We all try our best when we invest.
We do our due diligence, keep up with the latest developments and manage our risks carefully.
But despite our best efforts, we can still make mistakes.
Everyone does.
Bad habits and practices may continue to dog you even if you are an experienced investor.
It’s nothing to be ashamed of, though.
We are all human.
The very nature of investing involves large sums of money, thus triggering emotions of fear and greed.
These emotions may wreak havoc on our investment process and cause us to make silly unintended errors.
The first step to overcoming these bad habits is to understand them.
Being aware of what may trip you up puts you in a better position to avoid these mental shortcuts and stay focused.
Here are five biases and mental shortcuts that you should actively avoid during your investment journey.
1. Hindsight Bias
Hindsight bias makes you believe that you knew about the occurrence of an event even before it happened.
In other words, you “saw it coming”.
This bias may also involve investors thinking that they had known the outcome of an event where the effects could not have been reasonably foreseen.
The problem with hindsight bias is that it empowers investors to make predictions for future events, thinking that they have a special gift of prediction.

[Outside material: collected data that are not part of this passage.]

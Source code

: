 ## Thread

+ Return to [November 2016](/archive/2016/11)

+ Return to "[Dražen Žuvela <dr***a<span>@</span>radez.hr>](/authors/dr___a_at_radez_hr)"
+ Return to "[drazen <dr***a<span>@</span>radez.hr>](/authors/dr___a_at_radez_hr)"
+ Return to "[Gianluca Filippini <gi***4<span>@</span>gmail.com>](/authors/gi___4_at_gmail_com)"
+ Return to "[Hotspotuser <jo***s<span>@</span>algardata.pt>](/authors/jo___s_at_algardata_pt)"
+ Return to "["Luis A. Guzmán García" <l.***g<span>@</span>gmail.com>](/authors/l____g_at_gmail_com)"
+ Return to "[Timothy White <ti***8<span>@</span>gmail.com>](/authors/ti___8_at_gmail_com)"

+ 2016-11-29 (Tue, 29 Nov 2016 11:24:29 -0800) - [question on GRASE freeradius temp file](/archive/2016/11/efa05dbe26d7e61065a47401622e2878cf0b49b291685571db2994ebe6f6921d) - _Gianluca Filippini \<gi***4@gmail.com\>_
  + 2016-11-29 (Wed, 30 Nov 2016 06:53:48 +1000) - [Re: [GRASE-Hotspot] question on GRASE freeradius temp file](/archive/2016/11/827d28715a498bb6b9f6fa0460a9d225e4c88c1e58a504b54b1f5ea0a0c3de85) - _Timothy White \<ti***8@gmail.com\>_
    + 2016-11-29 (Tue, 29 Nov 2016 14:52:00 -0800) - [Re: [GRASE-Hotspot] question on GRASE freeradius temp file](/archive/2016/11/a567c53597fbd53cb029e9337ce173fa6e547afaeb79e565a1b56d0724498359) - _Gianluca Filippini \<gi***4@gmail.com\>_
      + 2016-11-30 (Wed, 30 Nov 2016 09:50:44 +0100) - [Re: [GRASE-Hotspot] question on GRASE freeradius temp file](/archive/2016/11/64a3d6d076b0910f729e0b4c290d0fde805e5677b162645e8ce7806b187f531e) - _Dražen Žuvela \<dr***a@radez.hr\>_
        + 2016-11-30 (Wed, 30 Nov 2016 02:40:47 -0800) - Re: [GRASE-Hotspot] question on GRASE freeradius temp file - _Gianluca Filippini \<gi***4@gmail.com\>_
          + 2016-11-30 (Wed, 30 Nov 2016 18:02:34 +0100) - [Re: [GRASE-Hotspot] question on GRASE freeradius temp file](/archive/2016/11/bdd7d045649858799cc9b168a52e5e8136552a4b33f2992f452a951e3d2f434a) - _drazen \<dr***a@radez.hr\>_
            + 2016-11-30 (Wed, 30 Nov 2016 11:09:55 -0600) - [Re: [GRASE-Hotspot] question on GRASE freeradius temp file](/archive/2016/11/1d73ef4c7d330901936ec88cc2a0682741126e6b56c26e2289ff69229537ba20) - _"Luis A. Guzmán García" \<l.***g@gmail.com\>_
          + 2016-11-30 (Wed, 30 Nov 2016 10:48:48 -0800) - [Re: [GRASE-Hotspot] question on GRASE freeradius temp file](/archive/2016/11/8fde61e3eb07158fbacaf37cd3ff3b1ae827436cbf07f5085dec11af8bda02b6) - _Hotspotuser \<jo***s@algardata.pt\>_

By erroneously assuming that they could predict events accurately, they set themselves up for potential failure by betting the ranch.
Getting rid of this habit is easy — keep a journal of all your investment decisions and thoughts at a specific point in time.
Three months later, revisit this journal to see if you had, indeed, accurately predicted the course of events.
There’s a high chance that most of these events could not have been predicted in advance.
2. Confirmation Bias
Confirmation bias is a mental shortcut that investors use to filter out information on their investments.
This bias is dangerous as you filter out all information that does not conform to your beliefs while retaining and remembering the information that does.
By doing so, you end up reinforcing your convictions while dispelling any information that contradicts your beliefs.
Confirmation bias causes investors to seek out information that supports their investment thesis while rejecting information that does not.
This bias makes it tough to assess if something is going wrong with the investment as the investor ends up actively avoiding all bad news associated with it.
3. Anchoring
Anchoring is a common practice whereby investors “anchor” themselves to a specific price point for a stock.
This anchor could either be their purchase price, a recent high or a new low.
The problem with anchoring is that the mind gets stuck to that price level that may not have any bearing on how the business is performing.
So, an investor who purchases shares at $1 and sees the share price plunge below that level will end up waiting for it to recover back to $1 before he sells.
Even though the underlying business may be worth substantially less than a dollar, he is not willing to part with his investment because of his anchor at the purchase price of $1.
Anchoring is responsible for making investors hold on to losers for longer than they should, in the hope of eventually breaking even.
They would do themselves a better favour by just selling the lemon of an investment and moving on to a more promising one.
4. Availability Bias
Availability bias deals with how information is obtained and applied to a specific topic of research.
There is a tendency to rely on information that is more readily available to justify conclusions to open-ended questions.
So, if something is more easily recalled, it is then deemed to be more important to the decision-making process.
The ease of recall should not be a factor in determining if a particular piece of information is either more, or less relevant.
By actively checking for this bias, we end up making decisions that are more logical and objective.
5. Illusion of Control
People who have the illusion of control believe that they have more control over random events than they do.
This illusion makes you blame yourself when things don’t go as planned, even though it could have been due to a random occurrence.
The belief can also cause stress if you start to question your ability or if you’ve done the right things.
With investing being a probabilistic exercise, there’s a lot that is not under our control.
Ridding yourself of this illusion will free your mind from stress and allow you to make better decisions that are not hampered by self-doubt.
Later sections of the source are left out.